**Assignment:**
Every line of the entries below from the one containing "being rarely sampled." to the one containing "Sampling a token", both ends included, must be written out exactly. No other line belongs in the answer.

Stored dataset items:
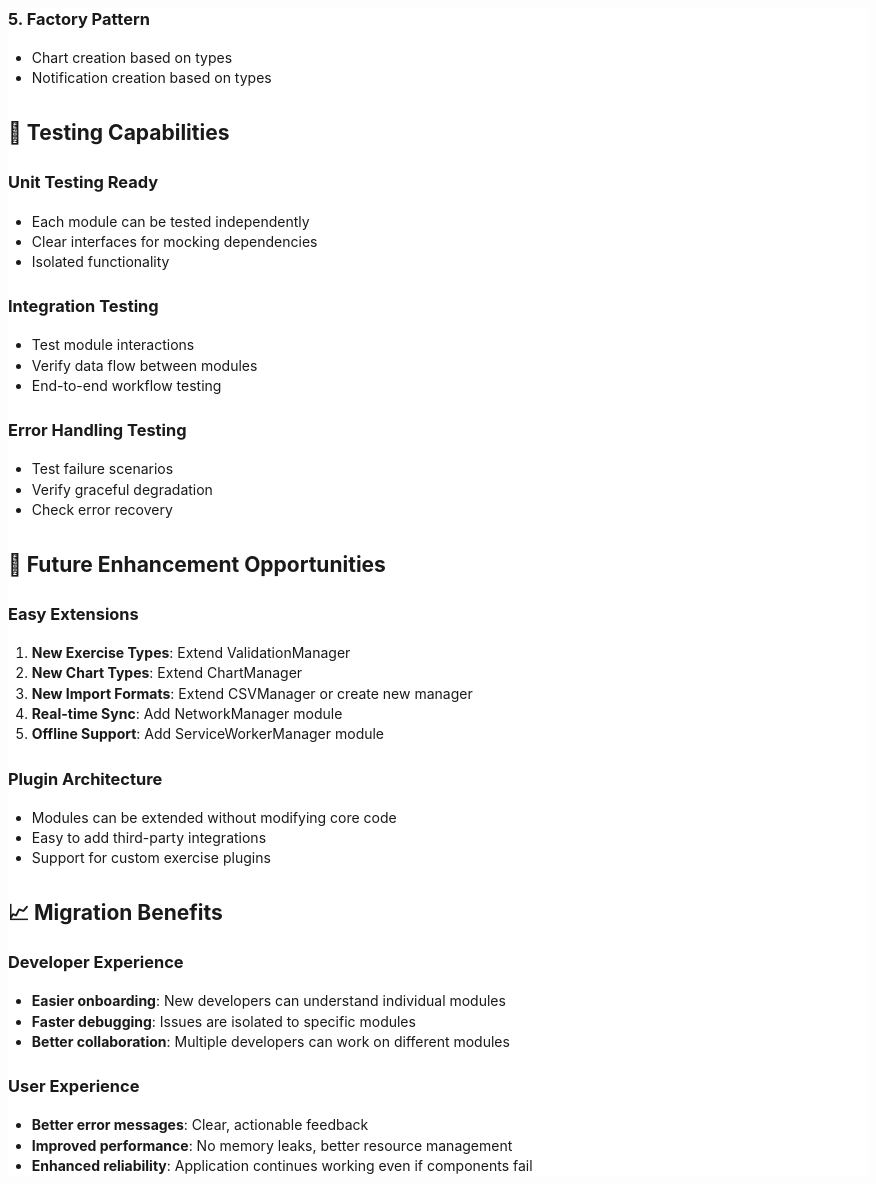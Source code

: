 ### 5. **Factory Pattern**
- Chart creation based on types
- Notification creation based on types

## 🧪 Testing Capabilities

### Unit Testing Ready
- Each module can be tested independently
- Clear interfaces for mocking dependencies
- Isolated functionality

### Integration Testing
- Test module interactions
- Verify data flow between modules
- End-to-end workflow testing

### Error Handling Testing
- Test failure scenarios
- Verify graceful degradation
- Check error recovery

## 🚀 Future Enhancement Opportunities

### Easy Extensions
1. **New Exercise Types**: Extend ValidationManager
2. **New Chart Types**: Extend ChartManager  
3. **New Import Formats**: Extend CSVManager or create new manager
4. **Real-time Sync**: Add NetworkManager module
5. **Offline Support**: Add ServiceWorkerManager module

### Plugin Architecture
- Modules can be extended without modifying core code
- Easy to add third-party integrations
- Support for custom exercise plugins

## 📈 Migration Benefits

### Developer Experience
- **Easier onboarding**: New developers can understand individual modules
- **Faster debugging**: Issues are isolated to specific modules
- **Better collaboration**: Multiple developers can work on different modules

### User Experience  
- **Better error messages**: Clear, actionable feedback
- **Improved performance**: No memory leaks, better resource management
- **Enhanced reliability**: Application continues working even if components fail
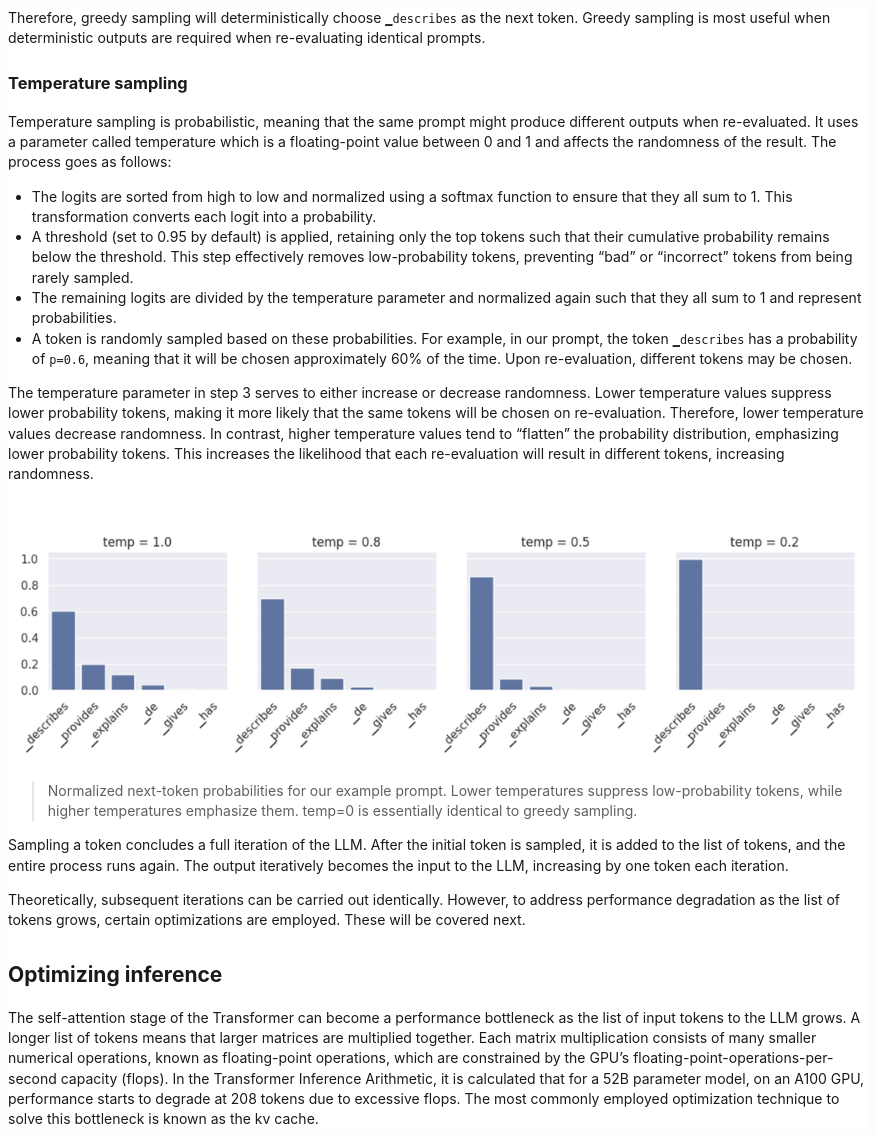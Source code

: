 Therefore, greedy sampling will deterministically choose `▁describes` as the next token. Greedy sampling is most useful when deterministic outputs are required when re-evaluating identical prompts.

### Temperature sampling
Temperature sampling is probabilistic, meaning that the same prompt might produce different outputs when re-evaluated. It uses a parameter called temperature which is a floating-point value between 0 and 1 and affects the randomness of the result. The process goes as follows:
* The logits are sorted from high to low and normalized using a softmax function to ensure that they all sum to 1. This transformation converts each logit into a probability.
* A threshold (set to 0.95 by default) is applied, retaining only the top tokens such that their cumulative probability remains below the threshold. This step effectively removes low-probability tokens, preventing “bad” or “incorrect” tokens from being rarely sampled.
* The remaining logits are divided by the temperature parameter and normalized again such that they all sum to 1 and represent probabilities.
* A token is randomly sampled based on these probabilities. For example, in our prompt, the token `▁describes` has a probability of `p=0.6`, meaning that it will be chosen approximately 60% of the time. Upon re-evaluation, different tokens may be chosen.

The temperature parameter in step 3 serves to either increase or decrease randomness. Lower temperature values suppress lower probability tokens, making it more likely that the same tokens will be chosen on re-evaluation. Therefore, lower temperature values decrease randomness. In contrast, higher temperature values tend to “flatten” the probability distribution, emphasizing lower probability tokens. This increases the likelihood that each re-evaluation will result in different tokens, increasing randomness.

![](/assets/img/blog/blogs_ai_temp_sampling.png)

> Normalized next-token probabilities for our example prompt. Lower temperatures suppress low-probability tokens, while higher temperatures emphasize them. temp=0 is essentially identical to greedy sampling.

Sampling a token concludes a full iteration of the LLM. After the initial token is sampled, it is added to the list of tokens, and the entire process runs again. The output iteratively becomes the input to the LLM, increasing by one token each iteration.

Theoretically, subsequent iterations can be carried out identically. However, to address performance degradation as the list of tokens grows, certain optimizations are employed. These will be covered next.

## Optimizing inference
The self-attention stage of the Transformer can become a performance bottleneck as the list of input tokens to the LLM grows. A longer list of tokens means that larger matrices are multiplied together. Each matrix multiplication consists of many smaller numerical operations, known as floating-point operations, which are constrained by the GPU’s floating-point-operations-per-second capacity (flops). In the Transformer Inference Arithmetic, it is calculated that for a 52B parameter model, on an A100 GPU, performance starts to degrade at 208 tokens due to excessive flops. The most commonly employed optimization technique to solve this bottleneck is known as the kv cache.
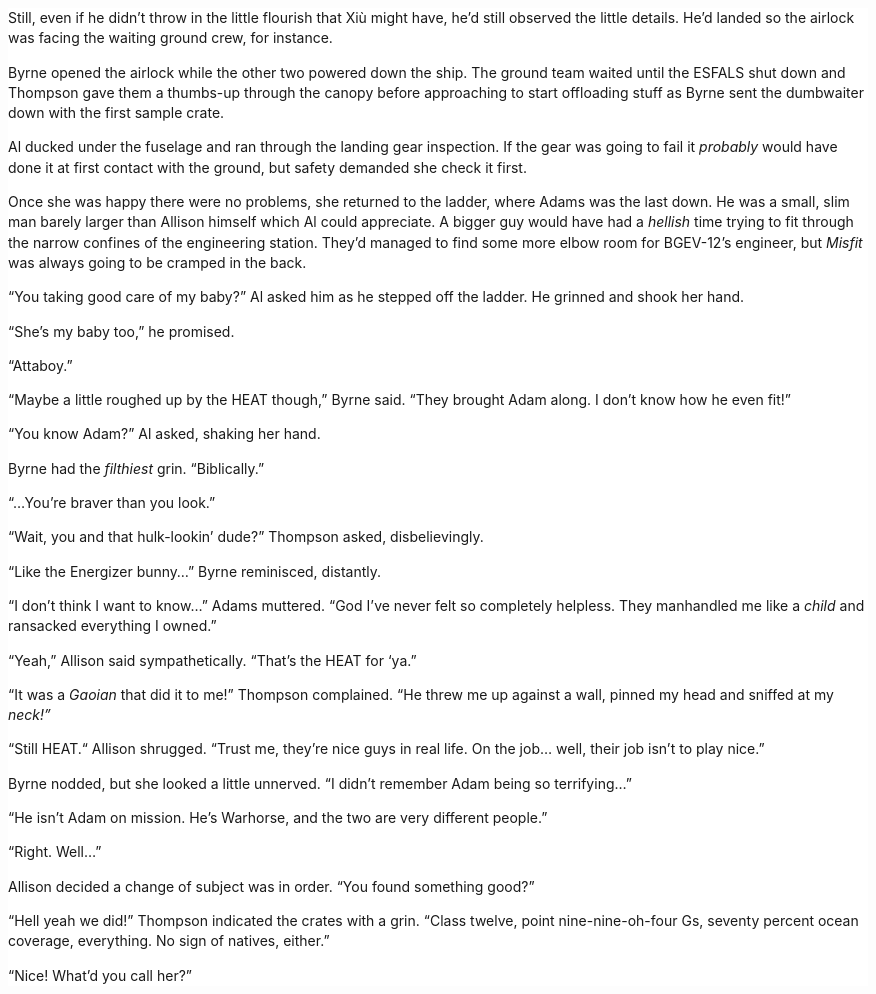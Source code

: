 Still, even if he didn’t throw in the little flourish that Xiù might have, he’d still observed the little details. He’d landed so the airlock was facing the waiting ground crew, for instance.

Byrne opened the airlock while the other two powered down the ship. The ground team waited until the ESFALS shut down and Thompson gave them a thumbs-up through the canopy before approaching to start offloading stuff as Byrne sent the dumbwaiter down with the first sample crate.

Al ducked under the fuselage and ran through the landing gear inspection. If the gear was going to fail it *probably* would have done it at first contact with the ground, but safety demanded she check it first.

Once she was happy there were no problems, she returned to the ladder, where Adams was the last down. He was a small, slim man barely larger than Allison himself which Al could appreciate. A bigger guy would have had a *hellish* time trying to fit through the narrow confines of the engineering station. They’d managed to find some more elbow room for BGEV-12’s engineer, but *Misfit* was always going to be cramped in the back.

“You taking good care of my baby?” Al asked him as he stepped off the ladder. He grinned and shook her hand.

“She’s my baby too,” he promised.

“Attaboy.”

“Maybe a little roughed up by the HEAT though,” Byrne said. “They brought Adam along. I don’t know how he even fit!”

“You know Adam?” Al asked, shaking her hand.

Byrne had the *filthiest* grin. “Biblically.”

“…You’re braver than you look.”

“Wait, you and that hulk-lookin’ dude?” Thompson asked, disbelievingly.

“Like the Energizer bunny…” Byrne reminisced, distantly.

“I don’t think I want to know…” Adams muttered. “God I’ve never felt so completely helpless. They manhandled me like a *child* and ransacked everything I owned.”

“Yeah,” Allison said sympathetically. “That’s the HEAT for ‘ya.”

“It was a *Gaoian* that did it to me!” Thompson complained. “He threw me up against a wall, pinned my head and sniffed at my *neck!”*

“Still HEAT.“ Allison shrugged. “Trust me, they’re nice guys in real life. On the job… well, their job isn’t to play nice.”

Byrne nodded, but she looked a little unnerved. “I didn’t remember Adam being so terrifying…”

“He isn’t Adam on mission. He’s Warhorse, and the two are very different people.”

“Right. Well…”

Allison decided a change of subject was in order. “You found something good?”

“Hell yeah we did!” Thompson indicated the crates with a grin. “Class twelve, point nine-nine-oh-four Gs, seventy percent ocean coverage, everything. No sign of natives, either.”

“Nice! What’d you call her?”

**Solution for this exercise:**
* A threshold (set to 0.95 by default) is applied, retaining only the top tokens such that their cumulative probability remains below the threshold. This step effectively removes low-probability tokens, preventing “bad” or “incorrect” tokens from being rarely sampled.
* The remaining logits are divided by the temperature parameter and normalized again such that they all sum to 1 and represent probabilities.
* A token is randomly sampled based on these probabilities. For example, in our prompt, the token `▁describes` has a probability of `p=0.6`, meaning that it will be chosen approximately 60% of the time. Upon re-evaluation, different tokens may be chosen.

The temperature parameter in step 3 serves to either increase or decrease randomness. Lower temperature values suppress lower probability tokens, making it more likely that the same tokens will be chosen on re-evaluation. Therefore, lower temperature values decrease randomness. In contrast, higher temperature values tend to “flatten” the probability distribution, emphasizing lower probability tokens. This increases the likelihood that each re-evaluation will result in different tokens, increasing randomness.

![](/assets/img/blog/blogs_ai_temp_sampling.png)

> Normalized next-token probabilities for our example prompt. Lower temperatures suppress low-probability tokens, while higher temperatures emphasize them. temp=0 is essentially identical to greedy sampling.

Sampling a token concludes a full iteration of the LLM. After the initial token is sampled, it is added to the list of tokens, and the entire process runs again. The output iteratively becomes the input to the LLM, increasing by one token each iteration.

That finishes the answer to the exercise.